It is shot completely different from the first: a fiction movie rather than a faux-documentary, and the storyline being more clear. There were many twists and turns, interesting characters, a solid storyline and great editing.I definitely recommend this movie to others. It's not perfect, but it is a solid film.
Myriam Sylla 🇬🇳🇨🇮
23/05/2023 03:39
This excellent horror flick has such roadblocks in front of it.
People who didn't like the first movie are unlikely to give it a try. People who loved the first movie are unlikely to enjoy it.
While it is about the same subject and is dead on in continuity with the first movie, it is nothing like it. This uses a film crew!
This movie is as creepy as they get. It's a little weird, and doesn't all run in chronological order (it is very obvious when it jumps time and makes it's points clearly). It can leave you with your mouth hanging open (in a good way for horror flicks).
I repeat: This is nothing like the first movie. Be ready that it's only based on the Blair Witch, and is not the same style as the first movie.
The characters have a situation and spend the movie trying to figure out what the heck happened, while things keep happening!
While this movie is a little scary for sure, it's mostly CREEPY!

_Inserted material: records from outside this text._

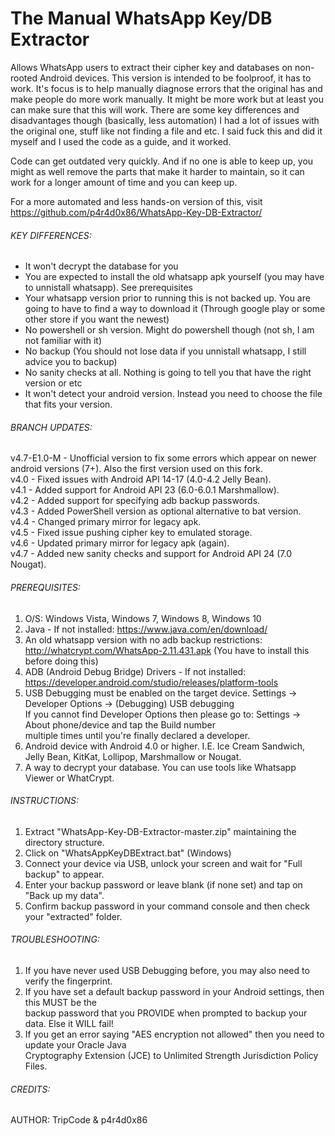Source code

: # The Manual WhatsApp Key/DB Extractor
Allows WhatsApp users to extract their cipher key and databases on non-rooted Android devices.
This version is intended to be foolproof, it has to work. It's focus is to help manually diagnose errors that the original has and make people do more work manually. It might be more work but at least you can make sure that this will work. There are some key differences and disadvantages though (basically, less automation)
I had a lot of issues with the original one, stuff like not finding a file and etc. I said fuck this and did it myself and I used the code as a guide, and it worked.

Code can get outdated very quickly. And if no one is able to keep up, you might as well remove the parts that make it harder to maintain, so it can work for a longer amount of time and you can keep up.

For a more automated and less hands-on version of this, visit https://github.com/p4r4d0x86/WhatsApp-Key-DB-Extractor/

###### KEY DIFFERENCES:

- It won't decrypt the database for you
- You are expected to install the old whatsapp apk yourself (you may have to unnistall whatsapp). See prerequisites
- Your whatsapp version prior to running this is not backed up. You are going to have to find a way to download it (Through google play or some other store if you want the newest)
- No powershell or sh version. Might do powershell though (not sh, I am not familiar with it)
- No backup (You should not lose data if you unnistall whatsapp, I still advice you to backup)
- No sanity checks at all. Nothing is going to tell you that have the right version or etc
- It won't detect your android version. Instead you need to choose the file that fits your version.

###### BRANCH UPDATES:
v4.7-E1.0-M - Unofficial version to fix some errors which appear on newer android versions (7+). Also the first version used on this fork.  
v4.0 - Fixed issues with Android API 14-17 (4.0-4.2 Jelly Bean).  
v4.1 - Added support for Android API 23 (6.0-6.0.1 Marshmallow).  
v4.2 - Added support for specifying adb backup passwords.  
v4.3 - Added PowerShell version as optional alternative to bat version.  
v4.4 - Changed primary mirror for legacy apk.  
v4.5 - Fixed issue pushing cipher key to emulated storage.  
v4.6 - Updated primary mirror for legacy apk (again).  
v4.7 - Added new sanity checks and support for Android API 24 (7.0 Nougat).  

###### PREREQUISITES:
 1. O/S: Windows Vista, Windows 7, Windows 8, Windows 10 
 2. Java - If not installed: https://www.java.com/en/download/  
 3. An old whatsapp version with no adb backup restrictions: http://whatcrypt.com/WhatsApp-2.11.431.apk (You have to install this before doing this)
 3. ADB (Android Debug Bridge) Drivers - If not installed: https://developer.android.com/studio/releases/platform-tools
 4. USB Debugging must be enabled on the target device. Settings -> Developer Options -> (Debugging) USB debugging  
     If you cannot find Developer Options then please go to: Settings -> About phone/device and tap the Build number  
     multiple times until you're finally declared a developer.  
 5. Android device with Android 4.0 or higher. I.E. Ice Cream Sandwich, Jelly Bean, KitKat, Lollipop, Marshmallow or Nougat. 
 6. A way to decrypt your database. You can use tools like Whatsapp Viewer or WhatCrypt.


###### INSTRUCTIONS:
 1. Extract "WhatsApp-Key-DB-Extractor-master.zip" maintaining the directory structure.  
 2. Click on "WhatsAppKeyDBExtract.bat" (Windows)  
 3. Connect your device via USB, unlock your screen and wait for "Full backup" to appear.  
 4. Enter your backup password or leave blank (if none set) and tap on "Back up my data".  
 5. Confirm backup password in your command console and then check your "extracted" folder.  
 

###### TROUBLESHOOTING:
 1. If you have never used USB Debugging before, you may also need to verify the fingerprint.  
 2. If you have set a default backup password in your Android settings, then this MUST be the  
     backup password that you PROVIDE when prompted to backup your data. Else it WILL fail! 
 3. If you get an error saying "AES encryption not allowed" then you need to update your Oracle Java  
    Cryptography Extension (JCE) to Unlimited Strength Jurisdiction Policy Files.  


###### CREDITS:
 AUTHOR: TripCode & p4r4d0x86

All those who enjoy suspense horror, should give this a whirl. This isn't a hack and slash bloody horror throughout (although it has it's moments).
Esraa deeb
23/05/2023 03:39
one of my favorite movies --- i want to reply to a comment i see a lot about this movie. I'm noticing many people saying either that the director did a bad job cause there are too many 'loose ends' by the end of the movie or that there were too many 'unanswered questions'.
that was the idea.
The questions were meant to be left unanswered - its up to you to come up with your own answer on what really was going on in the movie. Was it mass hallucination? was it a curse? --?? all of the above? up to you to guess at, thats the fun of it.
Just cause you don't get it, doesn't mean it isn't good. Matter of fact thats probably just proof this movie is good, there's plenty for you to miss, and many people miss it. I have a feeling the people that didn't care for this movie didn't understand natural born killers, requiem for a dream, blue velvet or a billion other movies either.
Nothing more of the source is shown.